Records drawn from a dataset
+ + + + +

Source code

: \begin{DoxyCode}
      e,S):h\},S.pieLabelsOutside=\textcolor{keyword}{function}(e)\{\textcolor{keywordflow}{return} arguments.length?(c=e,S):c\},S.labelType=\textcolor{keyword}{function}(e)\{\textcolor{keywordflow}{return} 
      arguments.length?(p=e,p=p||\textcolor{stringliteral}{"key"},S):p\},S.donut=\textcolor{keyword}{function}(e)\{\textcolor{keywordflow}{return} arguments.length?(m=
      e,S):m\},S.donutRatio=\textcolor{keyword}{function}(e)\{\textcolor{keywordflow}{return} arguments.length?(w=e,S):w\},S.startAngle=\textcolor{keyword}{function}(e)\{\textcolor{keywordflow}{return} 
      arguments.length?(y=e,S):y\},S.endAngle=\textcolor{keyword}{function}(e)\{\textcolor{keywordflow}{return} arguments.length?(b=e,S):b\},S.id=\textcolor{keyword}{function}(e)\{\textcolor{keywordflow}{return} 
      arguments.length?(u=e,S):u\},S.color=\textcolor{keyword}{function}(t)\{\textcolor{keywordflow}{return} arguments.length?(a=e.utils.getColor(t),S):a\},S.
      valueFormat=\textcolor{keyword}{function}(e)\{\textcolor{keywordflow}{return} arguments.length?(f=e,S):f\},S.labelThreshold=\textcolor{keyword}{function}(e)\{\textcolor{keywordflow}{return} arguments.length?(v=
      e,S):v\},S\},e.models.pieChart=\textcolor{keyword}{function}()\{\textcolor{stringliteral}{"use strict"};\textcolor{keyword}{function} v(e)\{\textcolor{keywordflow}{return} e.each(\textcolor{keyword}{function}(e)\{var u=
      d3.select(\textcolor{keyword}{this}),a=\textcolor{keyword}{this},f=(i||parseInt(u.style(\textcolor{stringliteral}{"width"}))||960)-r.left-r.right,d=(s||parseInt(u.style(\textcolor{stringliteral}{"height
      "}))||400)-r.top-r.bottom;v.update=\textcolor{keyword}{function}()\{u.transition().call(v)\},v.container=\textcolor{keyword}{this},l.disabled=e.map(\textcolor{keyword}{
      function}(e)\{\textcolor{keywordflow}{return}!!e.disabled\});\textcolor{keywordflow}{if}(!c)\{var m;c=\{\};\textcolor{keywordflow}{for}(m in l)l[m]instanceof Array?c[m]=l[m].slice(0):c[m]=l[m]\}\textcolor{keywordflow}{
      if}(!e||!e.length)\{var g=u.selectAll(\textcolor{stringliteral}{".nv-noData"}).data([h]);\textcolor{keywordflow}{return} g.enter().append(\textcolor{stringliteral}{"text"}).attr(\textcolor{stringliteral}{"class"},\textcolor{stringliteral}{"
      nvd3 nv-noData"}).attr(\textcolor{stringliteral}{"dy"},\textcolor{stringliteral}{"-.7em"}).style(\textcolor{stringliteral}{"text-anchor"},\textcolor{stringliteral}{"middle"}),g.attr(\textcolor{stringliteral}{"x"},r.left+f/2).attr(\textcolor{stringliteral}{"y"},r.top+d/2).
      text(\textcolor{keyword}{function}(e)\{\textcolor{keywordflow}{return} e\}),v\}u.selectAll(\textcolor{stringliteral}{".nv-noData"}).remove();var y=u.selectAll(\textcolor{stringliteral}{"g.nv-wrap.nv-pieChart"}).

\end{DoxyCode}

+ + + + +

** WHAT THE EXERCISE ASKS **
Return the entries in full. Do not alter them.

** RESULT **
Source code

: \begin{DoxyCode}
      e,S):h\},S.pieLabelsOutside=\textcolor{keyword}{function}(e)\{\textcolor{keywordflow}{return} arguments.length?(c=e,S):c\},S.labelType=\textcolor{keyword}{function}(e)\{\textcolor{keywordflow}{return} 
      arguments.length?(p=e,p=p||\textcolor{stringliteral}{"key"},S):p\},S.donut=\textcolor{keyword}{function}(e)\{\textcolor{keywordflow}{return} arguments.length?(m=
      e,S):m\},S.donutRatio=\textcolor{keyword}{function}(e)\{\textcolor{keywordflow}{return} arguments.length?(w=e,S):w\},S.startAngle=\textcolor{keyword}{function}(e)\{\textcolor{keywordflow}{return} 
      arguments.length?(y=e,S):y\},S.endAngle=\textcolor{keyword}{function}(e)\{\textcolor{keywordflow}{return} arguments.length?(b=e,S):b\},S.id=\textcolor{keyword}{function}(e)\{\textcolor{keywordflow}{return} 
      arguments.length?(u=e,S):u\},S.color=\textcolor{keyword}{function}(t)\{\textcolor{keywordflow}{return} arguments.length?(a=e.utils.getColor(t),S):a\},S.
      valueFormat=\textcolor{keyword}{function}(e)\{\textcolor{keywordflow}{return} arguments.length?(f=e,S):f\},S.labelThreshold=\textcolor{keyword}{function}(e)\{\textcolor{keywordflow}{return} arguments.length?(v=
      e,S):v\},S\},e.models.pieChart=\textcolor{keyword}{function}()\{\textcolor{stringliteral}{"use strict"};\textcolor{keyword}{function} v(e)\{\textcolor{keywordflow}{return} e.each(\textcolor{keyword}{function}(e)\{var u=
      d3.select(\textcolor{keyword}{this}),a=\textcolor{keyword}{this},f=(i||parseInt(u.style(\textcolor{stringliteral}{"width"}))||960)-r.left-r.right,d=(s||parseInt(u.style(\textcolor{stringliteral}{"height
      "}))||400)-r.top-r.bottom;v.update=\textcolor{keyword}{function}()\{u.transition().call(v)\},v.container=\textcolor{keyword}{this},l.disabled=e.map(\textcolor{keyword}{
      function}(e)\{\textcolor{keywordflow}{return}!!e.disabled\});\textcolor{keywordflow}{if}(!c)\{var m;c=\{\};\textcolor{keywordflow}{for}(m in l)l[m]instanceof Array?c[m]=l[m].slice(0):c[m]=l[m]\}\textcolor{keywordflow}{
      if}(!e||!e.length)\{var g=u.selectAll(\textcolor{stringliteral}{".nv-noData"}).data([h]);\textcolor{keywordflow}{return} g.enter().append(\textcolor{stringliteral}{"text"}).attr(\textcolor{stringliteral}{"class"},\textcolor{stringliteral}{"
      nvd3 nv-noData"}).attr(\textcolor{stringliteral}{"dy"},\textcolor{stringliteral}{"-.7em"}).style(\textcolor{stringliteral}{"text-anchor"},\textcolor{stringliteral}{"middle"}),g.attr(\textcolor{stringliteral}{"x"},r.left+f/2).attr(\textcolor{stringliteral}{"y"},r.top+d/2).
      text(\textcolor{keyword}{function}(e)\{\textcolor{keywordflow}{return} e\}),v\}u.selectAll(\textcolor{stringliteral}{".nv-noData"}).remove();var y=u.selectAll(\textcolor{stringliteral}{"g.nv-wrap.nv-pieChart"}).

\end{DoxyCode}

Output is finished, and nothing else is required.